It's great to hear the enthusiasm that employees and interns expressed. One of the best blessings in life is looking forward to going to work each day, actually loving your career.
In a good art school or animator that truly understands animation will tell you/teach you the basics and hand drawn animation, not 3D not till you understand hand drawn and the principles.
If thats your thing then fair enough, I just personally think that. It's more becaue of what advice I've got from animators from Pixar, Disney and various other animation studios I've talked to and visited. I've only done a little hand drawn and it's improved my animation skills already looooads but if you can do 3D well straight off then nice one :) good luck with it all!
everyone that is involved in the Toy Story team is what he probably meant, in pretty much any kind of media there may be 2 or 3 projects going on simultaneously but only the high up guys will have a direct input on all of them
@jonnyboiboi That's because Pixar has it's own software- one that isn't released to any other company. That's why Pixar movies look so different from other 3d animated films. In a good art school they'll teach you how to animate in Maya, and when Pixar looks at ur reel, they look to see how well you can animate on that. And they teach you their software when they hire you.
It's a sequence of rendered images, so yes. Even old Films are a kind of stop motion, because all they are is thousands of Pictures in perfect order taken by Cameras
No. It depends on the artist's chosen workflow, but making animation these days probably has more to do with making videogames than fooling with clay puppets one frame at a time. For my part, I'm really interested in life-like movement and physics. The animation program I use has a very good physics and game engine built in. For the space dogfighting sequence I'm working on, I've created a videogame in which I fly my little spacefighters around. That makes the animation. Then you render it.
oh wow, I thought the animation would be like how maya does it, but instead. They just have all the blendshapes down and only press the buttons to use whatever expression is needed. Save a lot of work, but at the same time thats a hella of a lot of controls...
I guess that you could say that...For digital animation, you don't do every frame like you would have to for stop motion, though. You set things called keyframes for properties (position, rotation, opacity, light intensity, etc.) then the computer interpolates those properties between keyframes. Pixar-level animation is still a lot of keyframes, though.
The renderer and animation software are two different things. You animate in the animation software, then send the scene to the rendering program to interpret and bake the scene into a file. They use renderman to render, but I'm not sure what they use to animate.
Good to know, thanks. But the trouble with Vimeo, is that it's not RU-vid. Which is also what makes it great. I have a Vimy account, but hardly ever visit it. I have some animator friends who post tests and tutorials on Vimy. I wish it had more market share like youtube.
I know 30 is much smoother, im glad its slowly becoming more standard (though really, 60 is where it should be) but the basic principles of animation still harken back to 24, i.e. animating on 2's is now 15 fps, rather then 12.
There's little incentive to try 60 currently, the only place where it holds any incentive is in game design, but even there 30 is the standard. Im sure though with increases in tech 60 will become the standard in the coming years. And no, YT cap's it all at 30, I do believe that Vimeo let's you do 60 mind.

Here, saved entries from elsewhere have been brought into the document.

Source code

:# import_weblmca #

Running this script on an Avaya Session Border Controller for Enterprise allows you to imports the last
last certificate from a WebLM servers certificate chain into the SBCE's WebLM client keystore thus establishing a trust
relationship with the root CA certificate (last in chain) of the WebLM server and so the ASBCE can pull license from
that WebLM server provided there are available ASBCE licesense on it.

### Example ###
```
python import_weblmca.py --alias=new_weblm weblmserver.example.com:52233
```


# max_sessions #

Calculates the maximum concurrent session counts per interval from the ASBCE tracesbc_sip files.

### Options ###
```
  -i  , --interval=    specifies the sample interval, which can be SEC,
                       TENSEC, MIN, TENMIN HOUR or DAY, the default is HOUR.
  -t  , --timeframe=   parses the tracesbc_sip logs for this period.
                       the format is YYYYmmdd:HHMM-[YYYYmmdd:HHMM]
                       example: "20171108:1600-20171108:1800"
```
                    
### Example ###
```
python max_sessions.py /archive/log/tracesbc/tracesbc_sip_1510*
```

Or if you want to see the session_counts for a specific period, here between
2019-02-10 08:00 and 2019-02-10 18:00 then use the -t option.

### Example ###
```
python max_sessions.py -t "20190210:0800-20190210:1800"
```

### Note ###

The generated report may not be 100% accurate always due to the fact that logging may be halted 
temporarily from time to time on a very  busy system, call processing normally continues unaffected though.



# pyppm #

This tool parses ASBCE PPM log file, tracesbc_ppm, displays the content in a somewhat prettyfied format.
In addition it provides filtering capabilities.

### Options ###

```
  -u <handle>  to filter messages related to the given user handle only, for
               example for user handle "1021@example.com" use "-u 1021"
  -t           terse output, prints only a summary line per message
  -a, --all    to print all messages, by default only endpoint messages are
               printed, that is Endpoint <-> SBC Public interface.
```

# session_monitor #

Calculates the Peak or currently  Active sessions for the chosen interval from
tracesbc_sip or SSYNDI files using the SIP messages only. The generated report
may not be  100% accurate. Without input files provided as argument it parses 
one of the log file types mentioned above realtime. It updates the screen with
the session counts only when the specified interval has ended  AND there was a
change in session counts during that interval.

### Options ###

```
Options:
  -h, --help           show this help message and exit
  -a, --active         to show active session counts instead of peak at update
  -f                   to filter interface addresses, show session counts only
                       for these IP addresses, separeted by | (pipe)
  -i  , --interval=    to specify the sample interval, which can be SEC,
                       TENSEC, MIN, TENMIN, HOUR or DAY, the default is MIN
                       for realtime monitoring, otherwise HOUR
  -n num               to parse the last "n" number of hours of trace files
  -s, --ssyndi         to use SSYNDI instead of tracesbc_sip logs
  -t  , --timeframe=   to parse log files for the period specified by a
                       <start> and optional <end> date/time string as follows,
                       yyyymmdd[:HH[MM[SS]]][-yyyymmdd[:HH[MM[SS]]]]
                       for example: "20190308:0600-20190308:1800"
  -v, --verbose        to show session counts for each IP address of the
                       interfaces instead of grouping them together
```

That might work okay with your scene, but usually artists work with keyframes, similar to stop-motion animation, or they use mocap. A good animator can create characters who move very realistically using keyframes, but it requires a great deal of skill and patience, which is why i dont animate ;)
He can still just put the shit on mute and refine the movement of the motion without listening to it. You know the audio matches already with your frames.
Not really, not anymore. 30fps is starting to become standard. In my animation I completely notice the difference between 24 and 30. 30 is much smoother.
i dont crash in maya but...i do get very strange glitches sometimes when i do certain things, i mean the timeline just glitches up and looks so crappy. 3DS Max however crashes on me alot when i...over do some things.....
Well I brought my dinosaur who eats force-field dogs. Well I brought my dinosaur who eats force-field dogs. Well I brought my dinosaur who eats force-field dogs. Well I brought my dinosaur who eats force-field dogs.
I like 24, personally. My recent Hitler parody miniseries was all done at 24, and I thought it added something to it. But 30 gets animation over a certain hump. 60, though, might be pushing it. I would think file sizes would become extremely unwieldy. The physics and game engine in my animation program runs standard at 60. But I habitually set it back down to 30, just to keep from going bonkers. I don't know. I might try some 60 just as an experiment. But can you even upload 60 to youtube?